Miscellaneous internal changes

[2.4.3] - 2021-03-26

Bugfixes

  • #8114: Fixes bug where stories could not be retrieved if entities had no start or end.

[2.4.2] - 2021-03-25

Bugfixes

  • #7835: Fix UnicodeException in is_key_in_yaml.
  • #8258: Fixed the bug that events from previous conversation sessions would be re-saved in the SQLTrackerStore or MongoTrackerStore when retrieve_events_from_previous_conversation_sessions was true.

[2.4.1] - 2021-03-23

Bugfixes

  • #8194: Fix TEDPolicy training e2e entities when no entities are present in the stories but there are entities in the domain.
  • #8198: Fixed missing model configuration file validation.
  • #8223: In Rasa 2.4.0, support for using template in utter_message when handling a custom action was wrongly deprecated. Both template and response are now supported, though note that template will be deprecated at Rasa 3.0.0.

[2.4.0] - 2021-03-11

Deprecations and Removals

  • #6484: NLG Server

    • Changed request format to send response as well as template as a field. The template field will be removed in Rasa Open Source 3.0.0.

    rasa.core.agent

    • The terminology template is deprecated and replaced by response. Support for template from the NLG response will be removed in Rasa Open Source 3.0.0. Please see here for more details.

    rasa.core.nlg.generator

    • generate() now takes in utter_action as a parameter.
    • The terminology template is deprecated and replaced by response. Support for template in the NaturalLanguageGenerator will be removed in Rasa Open Source 3.0.0.

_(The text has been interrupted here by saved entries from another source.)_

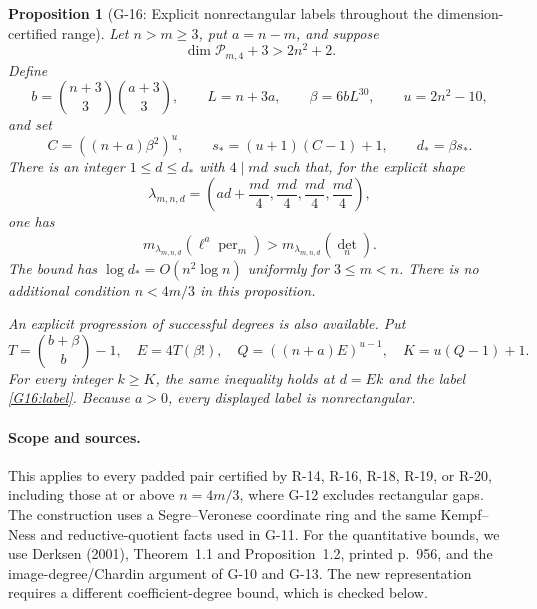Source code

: \documentclass[11pt,a4paper]{article}
\newtheorem{proposition}{Proposition}
\theoremstyle{definition}\newtheorem{definition}{Definition}
\begin{document}
\begin{proposition}[G-16: Explicit nonrectangular labels throughout the dimension-certified range]\label{G-16}
Let $n>m\geq3$, put $a=n-m$, and suppose
\begin{equation}\label{G16:dimensionhypothesis}
 \dim\mathcal P_{m,4}+3>2n^2+2.
\end{equation}
Define
\[
 b=\binom{n+3}{3}\binom{a+3}{3},\qquad L=n+3a,
 \qquad \beta=6bL^{30},\qquad u=2n^2-10,
\]
and set
\begin{equation}\label{G16:firstdegree}
 C=((n+a)\beta^2)^u,\qquad
 s_*=(u+1)(C-1)+1,\qquad d_* =\beta s_*.
\end{equation}
There is an integer $1\leq d\leq d_*$ with $4\mid md$ such that,
for the explicit shape
\begin{equation}\label{G16:label}
 \lambda_{m,n,d}=
 \left(ad+\frac{md}{4},\frac{md}{4},\frac{md}{4},\frac{md}{4}\right),
\end{equation}
one has
\[
 m_{\lambda_{m,n,d}}(\ell^a\operatorname{per}_m)
       >m_{\lambda_{m,n,d}}(\det_n).
\]
The bound has $\log d_*=O(n^2\log n)$ uniformly for $3\leq m<n$.
There is no additional condition $n<4m/3$ in this proposition.

An explicit progression of successful degrees is also available. Put
\[
 T=\binom{b+\beta}{b}-1,\quad E=4T(\beta!),\quad
 Q=((n+a)E)^{u-1},\quad K=u(Q-1)+1.
\]
For every integer $k\geq K$, the same inequality holds at
$d=Ek$ and the label \eqref{G16:label}.
Because $a>0$, every displayed label is nonrectangular.
\end{proposition}

\paragraph{Scope and sources.}
This applies to every padded pair certified by R-14, R-16, R-18,
R-19, or R-20, including those at or above $n=4m/3$, where G-12
excludes rectangular gaps. The construction uses a Segre--Veronese
coordinate ring and the same Kempf--Ness and reductive-quotient
facts used in G-11. For the quantitative bounds, we use Derksen
(2001), Theorem~1.1 and Proposition~1.2, printed p.~956, and the
image-degree/Chardin argument of G-10 and G-13. The new representation
requires a different coefficient-degree bound, which is checked below.
\end{document}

    rasa.shared.core.domain

    • The property templates is deprecated. Use responses instead. It will be removed in Rasa Open Source 3.0.0.
    • retrieval_intent_templates will be removed in Rasa Open Source 3.0.0. Please use retrieval_intent_responses instead.
    • is_retrieval_intent_template will be removed in Rasa Open Source 3.0.0. Please use is_retrieval_intent_response instead.
    • check_missing_templates will be removed in Rasa Open Source 3.0.0. Please use check_missing_responses instead.

    Response Selector

    • The field template_name will be deprecated in Rasa Open Source 3.0.0. Please use utter_action instead. Please see here for more details.
    • The field response_templates will be deprecated in Rasa Open Source 3.0.0. Please use responses instead. Please see here for more details.

Improvements

  • #7022: The following endpoints now require the existence of the conversation for the specified conversation ID, raising an exception and returning a 404 status code.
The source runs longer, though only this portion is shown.